The S&P BSE Sensex climbed 0.5 percent to 36,254.57 in Mumbai on Tuesday after ending 2018 as Asia’s best performing major market in local currency terms. It had fallen as much as 0.5 percent earlier in the session. The broader NSE Nifty 50 Index rose 0.4 percent.
The ratio of bad loans with country’s banks fell for the first time since 2015, with the central bank predicting the number may drop further. The industry’s gross bad-loan ratio is expected to fall to 10.3 percent by March from 10.8 percent in September, the Reserve Bank of India said in its Financial Stability Report on Monday.

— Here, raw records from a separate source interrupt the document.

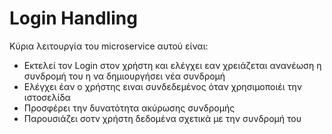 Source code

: # Login Handling

Κύρια λειτουργία του microservice αυτού είναι:

- Εκτελεί τον Login στον χρήστη και ελέγχει εαν χρειάζεται ανανέωση η συνδρομή του η να δημιουργήσει νέα συνδρομή
- Ελέγχει έαν ο χρήστης ειναι συνδεδεμένος όταν χρησιμοποιέι την ιστοσελίδα
- Προσφέρει την δυνατότητα ακύρωσης συνδρομής
- Παρουσιάζει σοτν χρήστη δεδομένα σχετικά με την συνδρομή του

- Fifteen of 19 sub-indexes compiled by BSE Ltd. advanced led by a gauge of realty companies
- Housing Development Finance Corp. and HDFC Bank Ltd. gave the biggest boosts to the benchmark index
- Uco Bank Ltd. climbed to its highest level in nine months after the government announced capital infusion in the lender
- Bank of Maharashtra and Central Bank of India also gained after government announced funding of 45 billion rupees and 16.8 billion rupees, respectively
- Aviation stocks including Jet Airways and SpiceJet surged after a cut in fuel prices
- “Bank stocks are likely to do well as investors expect the bad loan situation to improve while lower inflation and crude may pave for lower interest rates,” said Jitendra Panda, managing director at Peerless Securities Ltd. in Kolkata.
- “Government’s focus now will be on winning back the elections and investors will closely watch how it strikes a balance between the need to spend while maintaining fiscal discipline,” said A. K. Prabhakar, head of research at IDBI Capital Market Services Ltd.
- JM Financial analysts, in a note this week said they expect a 20 basis points fiscal slippage for the federal administration on account of unaccounted expenditure (increase in crop support price, under-provided fuel subsidy, net supplementary grant), and revenue shortfall.